Supplied data -
Content starts
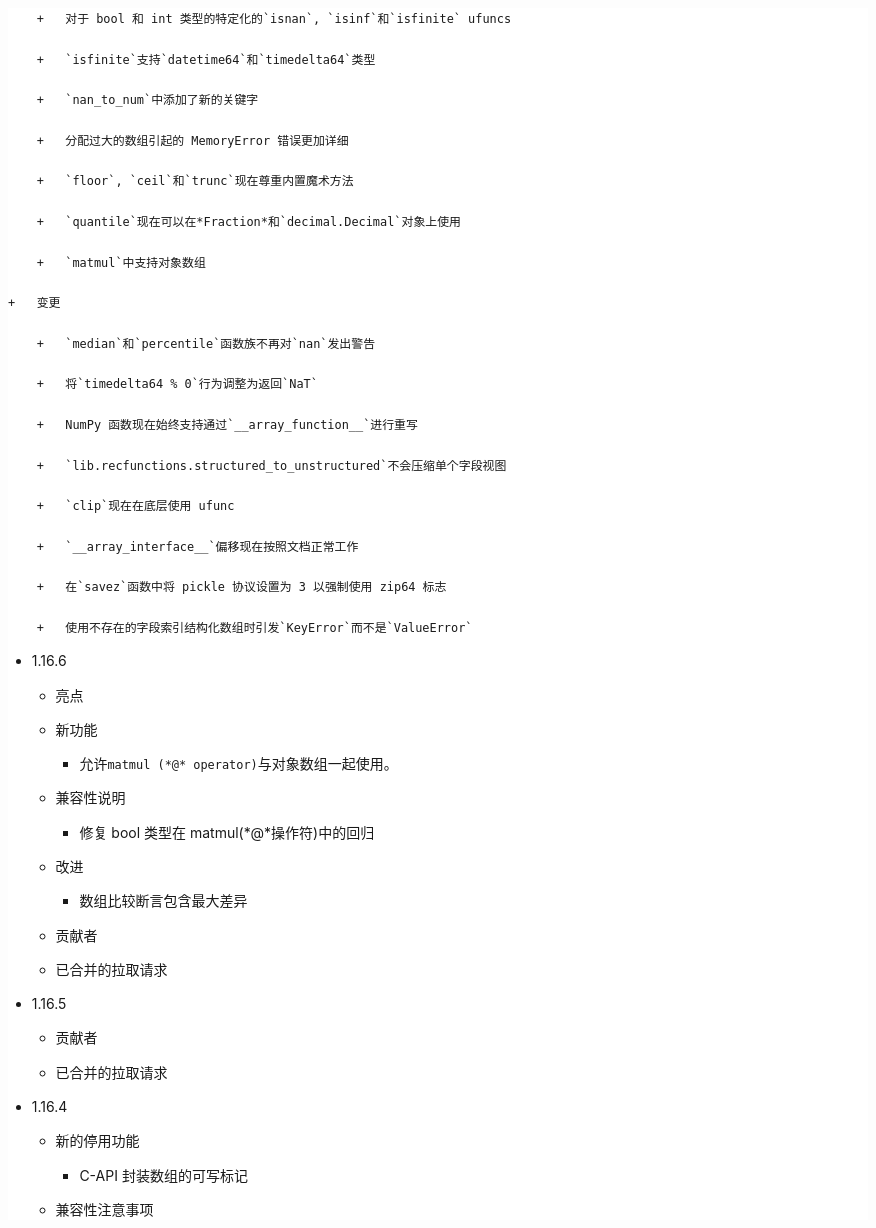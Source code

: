         +   对于 bool 和 int 类型的特定化的`isnan`, `isinf`和`isfinite` ufuncs

        +   `isfinite`支持`datetime64`和`timedelta64`类型

        +   `nan_to_num`中添加了新的关键字

        +   分配过大的数组引起的 MemoryError 错误更加详细

        +   `floor`, `ceil`和`trunc`现在尊重内置魔术方法

        +   `quantile`现在可以在*Fraction*和`decimal.Decimal`对象上使用

        +   `matmul`中支持对象数组

    +   变更

        +   `median`和`percentile`函数族不再对`nan`发出警告

        +   将`timedelta64 % 0`行为调整为返回`NaT`

        +   NumPy 函数现在始终支持通过`__array_function__`进行重写

        +   `lib.recfunctions.structured_to_unstructured`不会压缩单个字段视图

        +   `clip`现在在底层使用 ufunc

        +   `__array_interface__`偏移现在按照文档正常工作

        +   在`savez`函数中将 pickle 协议设置为 3 以强制使用 zip64 标志

        +   使用不存在的字段索引结构化数组时引发`KeyError`而不是`ValueError`

+   1.16.6

    +   亮点

    +   新功能

        +   允许`matmul (*@* operator)`与对象数组一起使用。

    +   兼容性说明

        +   修复 bool 类型在 matmul(*@*操作符)中的回归

    +   改进

        +   数组比较断言包含最大差异

    +   贡献者

    +   已合并的拉取请求

+   1.16.5

    +   贡献者

    +   已合并的拉取请求

+   1.16.4

    +   新的停用功能

        +   C-API 封装数组的可写标记

    +   兼容性注意事项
Content ends
Where a line of the data includes the string "bool", list that line.

:         +   对于 bool 和 int 类型的特定化的`isnan`, `isinf`和`isfinite` ufuncs
        +   修复 bool 类型在 matmul(*@*操作符)中的回归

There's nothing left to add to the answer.